I don't know what the Japanese word for makjang is, I consider that word part of a Pan-Asian Drama vocabulary, like kabedon. What I do know is that a big part of the appeal of short J-Drama is that there is much less room for makjang. The 16-episode K-Drama original apparently made plenty of room for makjang, this remake literally could not. It was not entirely devoid of it, though. I am extremely hematophobic, and cannot watch sanguinary scenes. For that reason I found the first 10 to 15 minutes of the final episode effectively impossible to watch. In my strictly personal opinion the amount of blood on display was not necessary to tell the story. Similar scenes with a similar outcome could have been delivered with a lot less blood. But that's just my personal, highly idiosyncratic opinion. It was also the only serious niggle I had with the entire drama.
Being a shorter Drama also meant that there was no time for elaborate 'explanatory' mechanisms for the rebirth/rewind element. Longer Dramas can get bogged down trying to explain the inexplicable. My all-time number 1 favourite "Groundhog Day" Drama, the Taiwanese Drama Love, Timeless fell into this trap. To fill time (ha!) it had an insanely complicated mechanism for the repeated time travel, and a mystery attached. This short J-Drama didn't waste any of its precious time with "explaining" the "how", it just went sweetly sentimental and nonsensical. I work for a taxi company and I can assure anyone who wonders that if any of our drivers (all of whom are Asian) started offering magic candies to special passengers for a surreal trip, the end would definitely not be a heavenly one.

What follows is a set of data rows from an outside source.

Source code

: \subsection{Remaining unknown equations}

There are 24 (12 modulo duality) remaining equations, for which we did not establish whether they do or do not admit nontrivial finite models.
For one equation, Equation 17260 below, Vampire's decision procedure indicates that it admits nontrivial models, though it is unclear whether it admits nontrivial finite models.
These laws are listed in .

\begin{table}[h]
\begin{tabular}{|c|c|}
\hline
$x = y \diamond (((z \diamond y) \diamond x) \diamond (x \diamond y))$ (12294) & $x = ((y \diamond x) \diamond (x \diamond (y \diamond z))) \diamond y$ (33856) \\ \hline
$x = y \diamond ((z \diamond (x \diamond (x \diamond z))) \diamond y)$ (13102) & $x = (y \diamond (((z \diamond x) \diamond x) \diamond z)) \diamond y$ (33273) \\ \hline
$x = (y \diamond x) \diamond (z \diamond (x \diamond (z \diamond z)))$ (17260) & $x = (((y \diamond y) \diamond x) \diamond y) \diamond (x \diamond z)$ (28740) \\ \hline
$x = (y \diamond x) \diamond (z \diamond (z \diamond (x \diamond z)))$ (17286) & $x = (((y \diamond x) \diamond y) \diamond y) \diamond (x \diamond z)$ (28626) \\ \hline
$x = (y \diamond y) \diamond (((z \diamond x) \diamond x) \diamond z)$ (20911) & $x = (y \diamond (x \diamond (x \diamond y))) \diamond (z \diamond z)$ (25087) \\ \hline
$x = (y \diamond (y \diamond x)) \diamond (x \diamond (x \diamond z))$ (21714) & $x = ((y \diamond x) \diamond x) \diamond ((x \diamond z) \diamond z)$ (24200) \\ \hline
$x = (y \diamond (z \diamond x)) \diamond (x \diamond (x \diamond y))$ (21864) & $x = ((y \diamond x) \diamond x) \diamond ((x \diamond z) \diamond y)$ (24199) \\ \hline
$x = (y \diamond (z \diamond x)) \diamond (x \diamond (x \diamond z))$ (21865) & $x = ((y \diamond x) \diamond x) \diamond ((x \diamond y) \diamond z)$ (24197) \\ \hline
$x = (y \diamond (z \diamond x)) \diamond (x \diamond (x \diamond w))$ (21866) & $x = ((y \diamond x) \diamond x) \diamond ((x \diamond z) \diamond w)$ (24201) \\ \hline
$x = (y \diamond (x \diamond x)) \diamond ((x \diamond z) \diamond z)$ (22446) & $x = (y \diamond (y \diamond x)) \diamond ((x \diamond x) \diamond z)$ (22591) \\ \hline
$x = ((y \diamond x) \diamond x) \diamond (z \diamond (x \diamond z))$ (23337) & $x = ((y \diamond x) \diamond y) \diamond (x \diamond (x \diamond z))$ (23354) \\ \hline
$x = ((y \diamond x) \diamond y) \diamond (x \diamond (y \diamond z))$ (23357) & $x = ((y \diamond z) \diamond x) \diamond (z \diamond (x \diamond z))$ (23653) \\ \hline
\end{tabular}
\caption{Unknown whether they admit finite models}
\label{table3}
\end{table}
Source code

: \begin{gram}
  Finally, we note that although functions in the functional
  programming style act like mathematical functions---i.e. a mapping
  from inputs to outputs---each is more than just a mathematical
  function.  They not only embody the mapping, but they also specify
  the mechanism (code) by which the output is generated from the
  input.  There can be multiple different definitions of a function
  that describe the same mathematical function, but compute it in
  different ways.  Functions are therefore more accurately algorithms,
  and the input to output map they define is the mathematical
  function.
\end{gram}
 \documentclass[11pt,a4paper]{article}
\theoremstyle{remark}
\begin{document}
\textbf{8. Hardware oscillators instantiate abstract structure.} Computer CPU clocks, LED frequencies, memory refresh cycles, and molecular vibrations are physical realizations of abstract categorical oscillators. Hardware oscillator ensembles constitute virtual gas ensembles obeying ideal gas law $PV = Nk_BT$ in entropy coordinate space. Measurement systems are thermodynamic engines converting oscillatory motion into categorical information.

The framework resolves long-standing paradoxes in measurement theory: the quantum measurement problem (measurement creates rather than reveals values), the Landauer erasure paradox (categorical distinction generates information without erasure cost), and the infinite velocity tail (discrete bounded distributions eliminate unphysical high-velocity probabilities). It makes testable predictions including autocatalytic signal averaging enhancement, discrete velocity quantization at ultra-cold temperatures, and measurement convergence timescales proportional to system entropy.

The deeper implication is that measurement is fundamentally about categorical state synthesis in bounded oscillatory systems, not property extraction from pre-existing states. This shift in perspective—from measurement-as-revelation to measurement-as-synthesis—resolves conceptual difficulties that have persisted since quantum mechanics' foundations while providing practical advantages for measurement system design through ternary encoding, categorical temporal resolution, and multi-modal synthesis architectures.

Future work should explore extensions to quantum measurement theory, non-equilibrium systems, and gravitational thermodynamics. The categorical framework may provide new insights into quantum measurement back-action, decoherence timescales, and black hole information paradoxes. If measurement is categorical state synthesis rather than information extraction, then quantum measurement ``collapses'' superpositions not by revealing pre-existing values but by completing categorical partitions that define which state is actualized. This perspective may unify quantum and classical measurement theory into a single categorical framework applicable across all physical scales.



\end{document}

Making the best use of time was also fundamental to the storyline. At one point, the ML expressed regret that he did not do so in his first life, and both he and the female lead made the best use of their unexpected second life. They also accepted that they were responsible for their actions and the outcomes thereof. This theme of personal responsibility was explicitly stressed on several occasions, and was possibly the defining difference between the protagonists and the antagonists. The latter refused to accept that anything they did was their responsibility, and in the end, their ends reflected that. I call this type of Drama "Groundhog Day" because the point of the do over is to fix whatever wasn't done right the first time. In Love, Timeless the awesome second couple did that, even though it took 4-5 goes to get it right. Here, the OTP both were focused on changing things, not repeating mistakes, and on accepting responsibility. The way the FL acknowledged her part in the 2FL's bitter trajectory was a great exanple.
In summary, I am absolutely delighted that I decided to watch this Japanese remake of a Korean drama that held (and still holds) no interest for me. The acting and the writing were everything that I'd hoped for, and the marriage (#TooEasy #SorryNotSorry) of two different skill sets in a co-production was little short of inspired. It has left me excited to watch the female leads next role. It's guaranteed that I will check out another upcoming Korea/Japan co-production remake, this one of a K-Drama that I watched and REALLY liked, Hot Stove League
P.S. if any dear (putative) reader knows who sings the song in this scene from episode 9 and where to find a recording, please do comment with the details. It sounds lovely, and I'd love to hear more of it.